How have the city or cities you’ve lived in affected your art?

We moved near Detroit when I was eight, right after my parents divorced. They are both artists, so naturally I gravitated to Art, I was always aware of how humanity moved through the world. I never feeling like I belonged (in a sense), so I believe I was often searching for myself in others. I am very kinesthetic, fascinated visually by people’s movements and shapes. I would observe the outlines of hands, shoulders, hips, cheekbones, etc… and how people walked and how the expressed themselves. I would sit down with a sketchbook and draw everyone, anywhere I could. I spent many classes with my sketchbook hidden by a textbook. The landscape in the center of Michigan was mundane, and so I took to my sketchbook and made as much art as I could, looking for some meaning in the bland wilderness of the suburbs. I felt that all I had were the visual images of so many diverse people, many of whom were searching just like me. I tried to connect to Michigan more by venturing to the lakes and forests, but when I had the chance to move to California at 17, off I went to Sonoma, where I felt a sense of home in the mountains, beaches, redwoods, and winding highways. Here is where more landscapes entered into my figurative work and the abstractions of both began to emerge in paint. Now that I am also sculpting, the same applies. The exquisite surroundings of the natural world in Oregon and California have adorned the clay and bronze, a clear influence from nature.

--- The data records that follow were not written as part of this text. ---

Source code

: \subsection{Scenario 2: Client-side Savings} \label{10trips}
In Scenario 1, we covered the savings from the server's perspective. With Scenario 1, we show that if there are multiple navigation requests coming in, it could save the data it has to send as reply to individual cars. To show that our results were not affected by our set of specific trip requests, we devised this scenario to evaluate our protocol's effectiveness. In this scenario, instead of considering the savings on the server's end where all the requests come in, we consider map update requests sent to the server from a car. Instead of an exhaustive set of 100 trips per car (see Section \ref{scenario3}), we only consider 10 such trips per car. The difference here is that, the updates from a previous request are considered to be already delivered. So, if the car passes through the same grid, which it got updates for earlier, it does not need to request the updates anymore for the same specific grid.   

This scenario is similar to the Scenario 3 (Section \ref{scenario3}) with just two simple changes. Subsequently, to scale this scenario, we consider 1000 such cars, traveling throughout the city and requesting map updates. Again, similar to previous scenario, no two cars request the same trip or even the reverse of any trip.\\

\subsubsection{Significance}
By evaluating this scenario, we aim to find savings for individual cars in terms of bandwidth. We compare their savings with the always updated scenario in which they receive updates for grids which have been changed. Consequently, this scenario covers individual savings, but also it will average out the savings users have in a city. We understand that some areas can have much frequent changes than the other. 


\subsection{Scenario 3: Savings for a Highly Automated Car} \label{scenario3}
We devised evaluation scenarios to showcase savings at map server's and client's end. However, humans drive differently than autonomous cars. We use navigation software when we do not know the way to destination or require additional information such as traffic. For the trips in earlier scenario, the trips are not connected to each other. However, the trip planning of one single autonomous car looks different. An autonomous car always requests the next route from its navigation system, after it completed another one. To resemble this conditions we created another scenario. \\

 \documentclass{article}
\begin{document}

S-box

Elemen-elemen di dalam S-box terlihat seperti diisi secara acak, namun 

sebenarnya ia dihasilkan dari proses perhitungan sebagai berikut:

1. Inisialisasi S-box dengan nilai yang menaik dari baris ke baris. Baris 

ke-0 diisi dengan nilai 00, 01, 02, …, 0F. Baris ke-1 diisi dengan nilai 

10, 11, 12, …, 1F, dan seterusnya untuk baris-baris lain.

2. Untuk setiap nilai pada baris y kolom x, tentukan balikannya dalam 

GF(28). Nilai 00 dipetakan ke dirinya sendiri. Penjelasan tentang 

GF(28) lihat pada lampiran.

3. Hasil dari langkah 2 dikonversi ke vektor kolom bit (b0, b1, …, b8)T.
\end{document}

Where do you find inspiration?

I spoke on a panel of 4 artists last week on International Women’s Day, and event for the Women’s Leadership Conference in Ashland, Oregon. I was asked the same question. My answer will be the same today, which is that inspiration is everywhere. It is a passing sentence I overhear, an image of a person walking by, a poem, something a friend says and it ignites something in me, the sounds of the natural world, a song…. inspiration is on the wind, it is anywhere I turn my attention and all it takes is intention to hear when it whispers.

How will art save the world?

I think art already saves the world. What would a day be without the arts? We would not hear (or play) and be affected by music in all it’s various forms, we would not have the beauty in so many things we use every day made by artists or designers (even the chair I am sitting on)! Theater, film, dance, all forms of expression are reasons to be alive. Art is creation, the foundation of why we are here. One of the primary reasons humans strive forward is to expand by creating and dreaming, otherwise I am not certain there would be a purpose to be on earth. Art and creativity lies in all things, and it is essential for our expression and for processing emotion and thought. Whether people are aware of it or not, “the arts” in all forms are a fundamental, ingrained outline to the human experience.